La señora Rodríguez dispuso en la mesa la vajilla de visitas mientras vigilaba con el oído que el agua no hirviera. Se aproximó a la puerta del baño del departamento y le preguntó a Mora si prefería azúcar o miel. Desde adentro del tocador, Mora escuchaba los pasos de la señora Rodríguez como si fuera la percusión exigua de una caravana circense. Azúcar, señora.
La anciana le pidió que le dijera Queta. Cuando Mora salió del baño, le explicó la historia del sobrenombre. Acá en Madrid todos me dicen Queta. A mí me fascina, imaginate, cambiar de nombre a los 65.
Queta había llegado a Madrid 20 años atrás. Una de sus nietas había crecido a la vuelta de la casa de Mora y se hicieron amigas. Después dejaron de verse, pero mantuvieron algún contacto. Cuando Mora decidió viajar a España, la nieta de la señora Rodríguez fue la única persona a la que se le ocurrió acudir. Le preguntó primero si conocía a Omar, si conocía a alguien más o menos cercano a Omar. Cuando supo que no, le pidió la dirección de la abuela. Necesitaba un lugar para dormir la primera noche. Después ya habría encontrado alguna solución.
Queta sirvió el té y comenzó a preguntar. Encantada de recibir visitas, pero sobresaltada por la urgencia de Mora, sus gestos fluctuaban entre la amabilidad y la indagación. Sin embargo, como un líquido que finalmente encuentra una pendiente, la anciana interrumpió su merodeo con un diálogo directo.
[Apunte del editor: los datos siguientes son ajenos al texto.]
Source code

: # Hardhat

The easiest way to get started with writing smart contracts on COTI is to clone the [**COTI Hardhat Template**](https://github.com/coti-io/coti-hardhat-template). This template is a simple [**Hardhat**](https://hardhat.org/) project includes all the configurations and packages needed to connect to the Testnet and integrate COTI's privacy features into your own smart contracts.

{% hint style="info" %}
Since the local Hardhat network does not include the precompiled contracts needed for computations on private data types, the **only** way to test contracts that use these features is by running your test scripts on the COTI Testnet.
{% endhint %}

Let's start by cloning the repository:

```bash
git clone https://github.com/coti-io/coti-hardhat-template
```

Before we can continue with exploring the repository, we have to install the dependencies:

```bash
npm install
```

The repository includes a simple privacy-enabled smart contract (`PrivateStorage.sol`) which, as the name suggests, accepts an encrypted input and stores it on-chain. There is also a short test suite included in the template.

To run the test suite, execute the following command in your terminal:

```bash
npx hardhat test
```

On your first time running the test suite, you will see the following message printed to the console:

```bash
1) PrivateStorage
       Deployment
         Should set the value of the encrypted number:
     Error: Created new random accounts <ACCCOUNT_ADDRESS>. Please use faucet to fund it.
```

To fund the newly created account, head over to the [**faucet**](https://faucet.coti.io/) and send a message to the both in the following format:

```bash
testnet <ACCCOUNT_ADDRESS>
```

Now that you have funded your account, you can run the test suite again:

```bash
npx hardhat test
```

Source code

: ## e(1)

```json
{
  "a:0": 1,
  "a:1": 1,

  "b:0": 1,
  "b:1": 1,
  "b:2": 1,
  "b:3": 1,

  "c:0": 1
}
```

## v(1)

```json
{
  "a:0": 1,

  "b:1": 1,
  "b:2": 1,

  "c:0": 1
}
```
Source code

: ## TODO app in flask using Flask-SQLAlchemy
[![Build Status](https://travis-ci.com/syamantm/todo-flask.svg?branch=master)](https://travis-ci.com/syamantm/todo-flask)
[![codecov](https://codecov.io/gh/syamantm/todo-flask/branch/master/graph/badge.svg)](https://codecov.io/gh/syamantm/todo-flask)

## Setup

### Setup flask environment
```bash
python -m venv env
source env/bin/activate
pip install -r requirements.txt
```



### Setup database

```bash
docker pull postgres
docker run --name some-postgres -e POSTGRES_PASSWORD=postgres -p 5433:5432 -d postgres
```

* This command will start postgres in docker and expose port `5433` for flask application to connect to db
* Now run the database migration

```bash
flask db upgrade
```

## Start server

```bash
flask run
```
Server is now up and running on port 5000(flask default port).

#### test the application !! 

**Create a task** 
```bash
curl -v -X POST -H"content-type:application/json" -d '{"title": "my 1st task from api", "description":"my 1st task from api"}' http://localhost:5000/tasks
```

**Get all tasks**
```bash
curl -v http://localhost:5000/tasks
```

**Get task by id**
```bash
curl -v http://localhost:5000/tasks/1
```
De qué te estás escapando, nena.
Yo no creo que escape.
Mora estaba convencida de que no escapaba, de que viajar no era un medio. Sentía incluso la necesidad y la dificultad de aceptar un destino sin destino.
Esa idea de que una tiene que encontrar un hombre o una familia, ¿de dónde viene?
¿No querés tener hijos?
No quiero cambiar algunas cosas. Tener hijos te cambia.
Queta se incomodó. Acaso la falta de rodeos que había propuesto se le había vuelto en contra, y ahora preferiría la duda y no la certeza. O la duda y no el temor. ¿Debía cambiar de tema, comentar como todas sus amigas latinoamericanas las expectativas que despertaba, por ejemplo, la primera presidenta mujer en Chile?
Mora se le adelantó.
¿Usted por qué se vino?
Esmelda se había ido con su marido a México en junio del 76. Diez años después el señor Rodríguez subió a una silla para cambiar una lámpara del descanso de la escalera. Estaba solo en la casa. Trastabilló, cayó por varios escalones. Quedó tirado en el piso durante horas, balbuceando el nombre de su mujer. En el Hospital Inglés el anestesista se excedió en la dosis, o el señor Rodríguez estaba muy débil. La señora Rodríguez se fue a España, sus hijas, en cambio, eligieron a la Argentina.
El señor Rodríguez había sobrevivido a dos enfrentamientos contra los militares argentinos, y había encontrado la muerte de una manera tan absurda que todo México se volvió insoportable para Esmelda. Insoportable como su nombre. Cuando llegó a Madrid pidió a sus conocidos que le dijeran Queta.
Mora escuchó la historia mientras tomaba el té. No pudo evitar un pensamiento inquietante: si seguía así jamás enviudaría, o peor aún, sería una viuda perpetua. Una mujer que ha dejado a sus muertos en distintos puntos del mundo. Una mujer que incluso no necesitaría enterarse de la muerte de quienes la hacían ser una viuda.
Yo estaba enamorada de Rodríguez.
¿Le decía así, ‘Rodríguez’?
Sí. Siempre lo llamé por el apellido. ¿Vos, nunca te enamoraste?
Mil veces.
¿Y qué pasó?
Eso. Me enamoré mil veces. Voy a enamorarme mil veces más.
Queta levantó la mesa y acompañó a Mora hasta el cuarto de visitas. Le mostró las fotos. El señor Rodríguez, las dos hijas, los nietos.
Mora reconoció a su amiga en las primeras
La cuarta foto de la pared que enfrentaba a la ventana la dejó pálida, como si una máquina industrial oxidada le hubiera absorbido de repente toda la sangre. En una postal amarillenta, su amiga cordobesa posaba junto a su madre, su tía, una niña más y dos niños. La niña debía de ser la prima, y uno de los niños, el tercer nieto de Queta. El otro era rubio, estaba arrodillado y abrazaba a un perro. Mora se acercó para ver mejor, incrédula y agitada. Al perro le faltaba una pata.